- [TASK REQUIREMENTS]
Using the listing below, extract each line that has the word "response" in it.

- [RECORDS SHOWN]
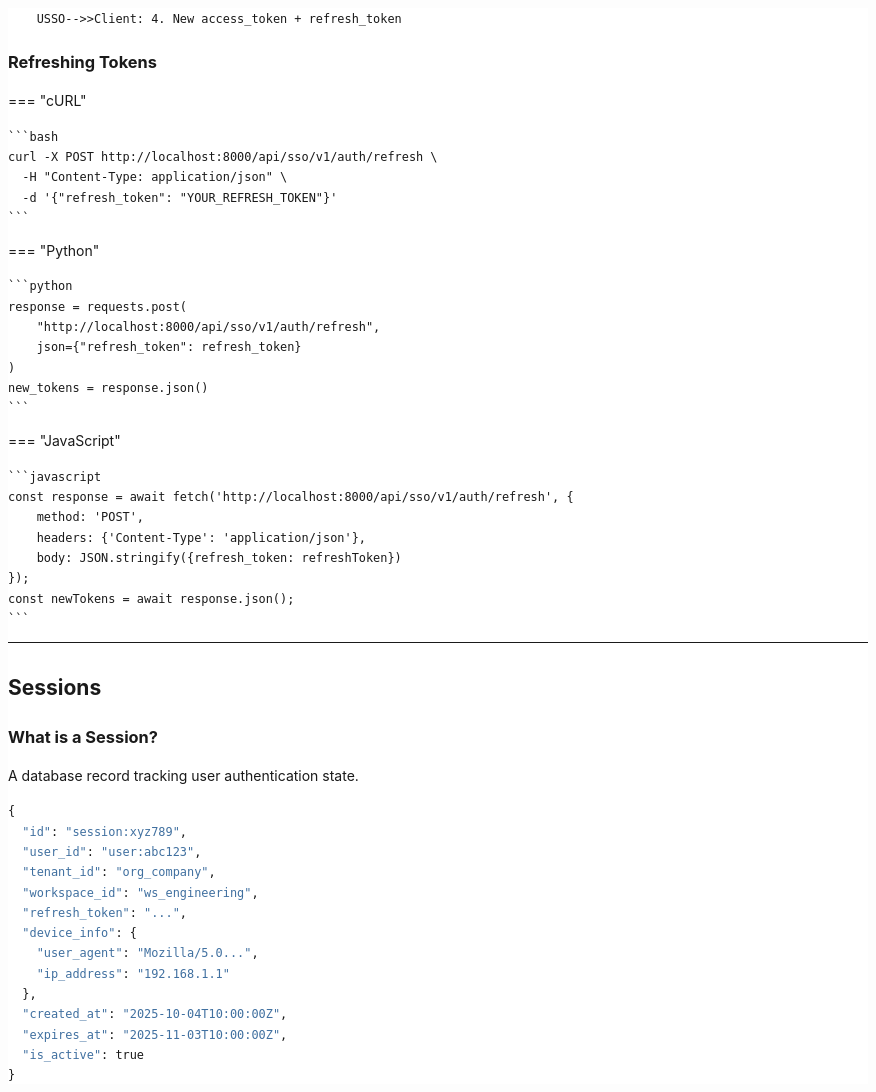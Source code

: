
 ```mermaid
    USSO-->>Client: 4. New access_token + refresh_token
```

### Refreshing Tokens

=== "cURL"

    ```bash
    curl -X POST http://localhost:8000/api/sso/v1/auth/refresh \
      -H "Content-Type: application/json" \
      -d '{"refresh_token": "YOUR_REFRESH_TOKEN"}'
    ```

=== "Python"

    ```python
    response = requests.post(
        "http://localhost:8000/api/sso/v1/auth/refresh",
        json={"refresh_token": refresh_token}
    )
    new_tokens = response.json()
    ```

=== "JavaScript"

    ```javascript
    const response = await fetch('http://localhost:8000/api/sso/v1/auth/refresh', {
        method: 'POST',
        headers: {'Content-Type': 'application/json'},
        body: JSON.stringify({refresh_token: refreshToken})
    });
    const newTokens = await response.json();
    ```

---

## Sessions

### What is a Session?

A database record tracking user authentication state.

```python
{
  "id": "session:xyz789",
  "user_id": "user:abc123",
  "tenant_id": "org_company",
  "workspace_id": "ws_engineering",
  "refresh_token": "...",
  "device_info": {
    "user_agent": "Mozilla/5.0...",
    "ip_address": "192.168.1.1"
  },
  "created_at": "2025-10-04T10:00:00Z",
  "expires_at": "2025-11-03T10:00:00Z",
  "is_active": true
}
```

- [FINISHED EXERCISE]
    response = requests.post(
    new_tokens = response.json()
    const response = await fetch('http://localhost:8000/api/sso/v1/auth/refresh', {
    const newTokens = await response.json();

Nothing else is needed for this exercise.